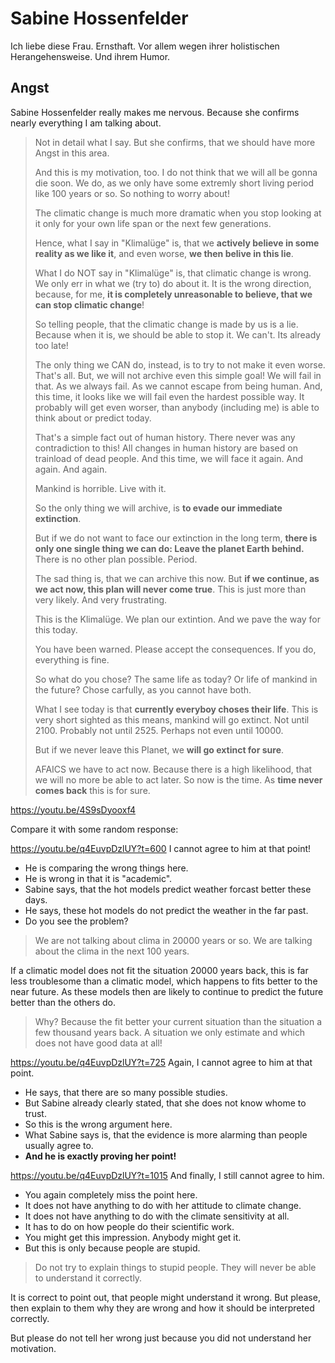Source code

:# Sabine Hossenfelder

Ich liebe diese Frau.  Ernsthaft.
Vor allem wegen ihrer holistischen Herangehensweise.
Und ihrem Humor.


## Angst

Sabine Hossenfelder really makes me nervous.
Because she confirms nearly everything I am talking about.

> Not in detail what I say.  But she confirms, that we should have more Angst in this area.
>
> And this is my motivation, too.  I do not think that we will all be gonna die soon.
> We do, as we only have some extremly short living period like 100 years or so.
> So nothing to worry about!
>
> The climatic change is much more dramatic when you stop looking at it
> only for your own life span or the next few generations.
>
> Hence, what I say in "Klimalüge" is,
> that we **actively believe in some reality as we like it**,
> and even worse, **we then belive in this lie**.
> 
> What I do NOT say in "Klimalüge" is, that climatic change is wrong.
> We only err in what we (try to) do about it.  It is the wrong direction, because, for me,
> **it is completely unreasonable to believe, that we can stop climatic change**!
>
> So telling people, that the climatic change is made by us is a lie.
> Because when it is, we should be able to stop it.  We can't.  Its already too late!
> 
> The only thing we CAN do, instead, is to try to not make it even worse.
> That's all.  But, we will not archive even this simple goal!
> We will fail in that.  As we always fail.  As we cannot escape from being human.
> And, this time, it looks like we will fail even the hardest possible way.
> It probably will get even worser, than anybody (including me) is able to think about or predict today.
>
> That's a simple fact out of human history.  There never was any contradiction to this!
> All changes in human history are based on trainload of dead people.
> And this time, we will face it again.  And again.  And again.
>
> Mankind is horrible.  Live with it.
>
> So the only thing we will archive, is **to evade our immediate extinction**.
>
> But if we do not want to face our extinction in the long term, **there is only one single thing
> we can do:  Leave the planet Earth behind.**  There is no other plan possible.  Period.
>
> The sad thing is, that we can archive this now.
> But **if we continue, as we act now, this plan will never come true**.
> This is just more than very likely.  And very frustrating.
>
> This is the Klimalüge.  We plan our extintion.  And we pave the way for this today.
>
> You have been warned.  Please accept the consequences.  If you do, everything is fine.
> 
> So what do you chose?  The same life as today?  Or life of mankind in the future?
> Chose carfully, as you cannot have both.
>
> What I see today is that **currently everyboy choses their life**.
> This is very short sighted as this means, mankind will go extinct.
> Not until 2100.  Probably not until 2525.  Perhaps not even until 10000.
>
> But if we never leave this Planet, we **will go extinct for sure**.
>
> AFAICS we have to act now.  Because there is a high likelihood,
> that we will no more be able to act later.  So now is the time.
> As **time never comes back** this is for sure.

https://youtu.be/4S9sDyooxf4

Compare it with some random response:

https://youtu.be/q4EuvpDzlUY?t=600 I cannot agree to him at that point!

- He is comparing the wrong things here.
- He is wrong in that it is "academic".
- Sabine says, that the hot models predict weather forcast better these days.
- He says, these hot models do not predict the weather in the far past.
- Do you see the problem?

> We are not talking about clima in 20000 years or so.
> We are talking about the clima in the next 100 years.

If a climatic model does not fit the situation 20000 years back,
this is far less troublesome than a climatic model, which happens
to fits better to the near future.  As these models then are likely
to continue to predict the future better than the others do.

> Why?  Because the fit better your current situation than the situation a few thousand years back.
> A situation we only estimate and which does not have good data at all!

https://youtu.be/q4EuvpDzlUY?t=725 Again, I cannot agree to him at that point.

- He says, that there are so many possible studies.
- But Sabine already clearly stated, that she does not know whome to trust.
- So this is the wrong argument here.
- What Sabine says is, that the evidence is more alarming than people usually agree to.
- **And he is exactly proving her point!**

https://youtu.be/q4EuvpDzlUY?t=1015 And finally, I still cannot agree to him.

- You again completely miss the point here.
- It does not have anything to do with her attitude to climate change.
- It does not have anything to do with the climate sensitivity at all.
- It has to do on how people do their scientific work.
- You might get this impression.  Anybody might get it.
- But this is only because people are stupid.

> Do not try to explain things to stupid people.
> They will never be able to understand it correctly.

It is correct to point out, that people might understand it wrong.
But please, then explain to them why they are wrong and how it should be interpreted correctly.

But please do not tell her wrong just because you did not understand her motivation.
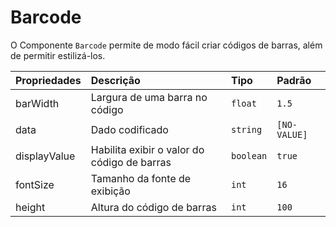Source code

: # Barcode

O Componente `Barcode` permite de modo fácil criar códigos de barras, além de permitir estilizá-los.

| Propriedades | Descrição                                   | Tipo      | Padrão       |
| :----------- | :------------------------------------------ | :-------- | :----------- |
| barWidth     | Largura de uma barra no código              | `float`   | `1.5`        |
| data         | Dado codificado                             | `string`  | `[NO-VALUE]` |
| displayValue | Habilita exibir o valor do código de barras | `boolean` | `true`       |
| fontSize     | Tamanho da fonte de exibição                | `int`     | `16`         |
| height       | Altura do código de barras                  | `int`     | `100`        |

- **Task prompt**
The data above should be restated exactly, with its images dropped.

- **Your solution**
Source code

:# Sabine Hossenfelder

Ich liebe diese Frau.  Ernsthaft.
Vor allem wegen ihrer holistischen Herangehensweise.
Und ihrem Humor.


## Angst

Sabine Hossenfelder really makes me nervous.
Because she confirms nearly everything I am talking about.

> Not in detail what I say.  But she confirms, that we should have more Angst in this area.
>
> And this is my motivation, too.  I do not think that we will all be gonna die soon.
> We do, as we only have some extremly short living period like 100 years or so.
> So nothing to worry about!
>
> The climatic change is much more dramatic when you stop looking at it
> only for your own life span or the next few generations.
>
> Hence, what I say in "Klimalüge" is,
> that we **actively believe in some reality as we like it**,
> and even worse, **we then belive in this lie**.
> 
> What I do NOT say in "Klimalüge" is, that climatic change is wrong.
> We only err in what we (try to) do about it.  It is the wrong direction, because, for me,
> **it is completely unreasonable to believe, that we can stop climatic change**!
>
> So telling people, that the climatic change is made by us is a lie.
> Because when it is, we should be able to stop it.  We can't.  Its already too late!
> 
> The only thing we CAN do, instead, is to try to not make it even worse.
> That's all.  But, we will not archive even this simple goal!
> We will fail in that.  As we always fail.  As we cannot escape from being human.
> And, this time, it looks like we will fail even the hardest possible way.
> It probably will get even worser, than anybody (including me) is able to think about or predict today.
>
> That's a simple fact out of human history.  There never was any contradiction to this!
> All changes in human history are based on trainload of dead people.
> And this time, we will face it again.  And again.  And again.
>
> Mankind is horrible.  Live with it.
>
> So the only thing we will archive, is **to evade our immediate extinction**.
>
> But if we do not want to face our extinction in the long term, **there is only one single thing
> we can do:  Leave the planet Earth behind.**  There is no other plan possible.  Period.
>
> The sad thing is, that we can archive this now.
> But **if we continue, as we act now, this plan will never come true**.
> This is just more than very likely.  And very frustrating.
>
> This is the Klimalüge.  We plan our extintion.  And we pave the way for this today.
>
> You have been warned.  Please accept the consequences.  If you do, everything is fine.
> 
> So what do you chose?  The same life as today?  Or life of mankind in the future?
> Chose carfully, as you cannot have both.
>
> What I see today is that **currently everyboy choses their life**.
> This is very short sighted as this means, mankind will go extinct.
> Not until 2100.  Probably not until 2525.  Perhaps not even until 10000.
>
> But if we never leave this Planet, we **will go extinct for sure**.
>
> AFAICS we have to act now.  Because there is a high likelihood,
> that we will no more be able to act later.  So now is the time.
> As **time never comes back** this is for sure.

https://youtu.be/4S9sDyooxf4

Compare it with some random response:

https://youtu.be/q4EuvpDzlUY?t=600 I cannot agree to him at that point!

- He is comparing the wrong things here.
- He is wrong in that it is "academic".
- Sabine says, that the hot models predict weather forcast better these days.
- He says, these hot models do not predict the weather in the far past.
- Do you see the problem?

> We are not talking about clima in 20000 years or so.
> We are talking about the clima in the next 100 years.

If a climatic model does not fit the situation 20000 years back,
this is far less troublesome than a climatic model, which happens
to fits better to the near future.  As these models then are likely
to continue to predict the future better than the others do.

> Why?  Because the fit better your current situation than the situation a few thousand years back.
> A situation we only estimate and which does not have good data at all!

https://youtu.be/q4EuvpDzlUY?t=725 Again, I cannot agree to him at that point.

- He says, that there are so many possible studies.
- But Sabine already clearly stated, that she does not know whome to trust.
- So this is the wrong argument here.
- What Sabine says is, that the evidence is more alarming than people usually agree to.
- **And he is exactly proving her point!**

https://youtu.be/q4EuvpDzlUY?t=1015 And finally, I still cannot agree to him.

- You again completely miss the point here.
- It does not have anything to do with her attitude to climate change.
- It does not have anything to do with the climate sensitivity at all.
- It has to do on how people do their scientific work.
- You might get this impression.  Anybody might get it.
- But this is only because people are stupid.

> Do not try to explain things to stupid people.
> They will never be able to understand it correctly.

It is correct to point out, that people might understand it wrong.
But please, then explain to them why they are wrong and how it should be interpreted correctly.

But please do not tell her wrong just because you did not understand her motivation.
Source code

: # Barcode

O Componente `Barcode` permite de modo fácil criar códigos de barras, além de permitir estilizá-los.

| Propriedades | Descrição                                   | Tipo      | Padrão       |
| :----------- | :------------------------------------------ | :-------- | :----------- |
| barWidth     | Largura de uma barra no código              | `float`   | `1.5`        |
| data         | Dado codificado                             | `string`  | `[NO-VALUE]` |
| displayValue | Habilita exibir o valor do código de barras | `boolean` | `true`       |
| fontSize     | Tamanho da fonte de exibição                | `int`     | `16`         |
| height       | Altura do código de barras                  | `int`     | `100`        |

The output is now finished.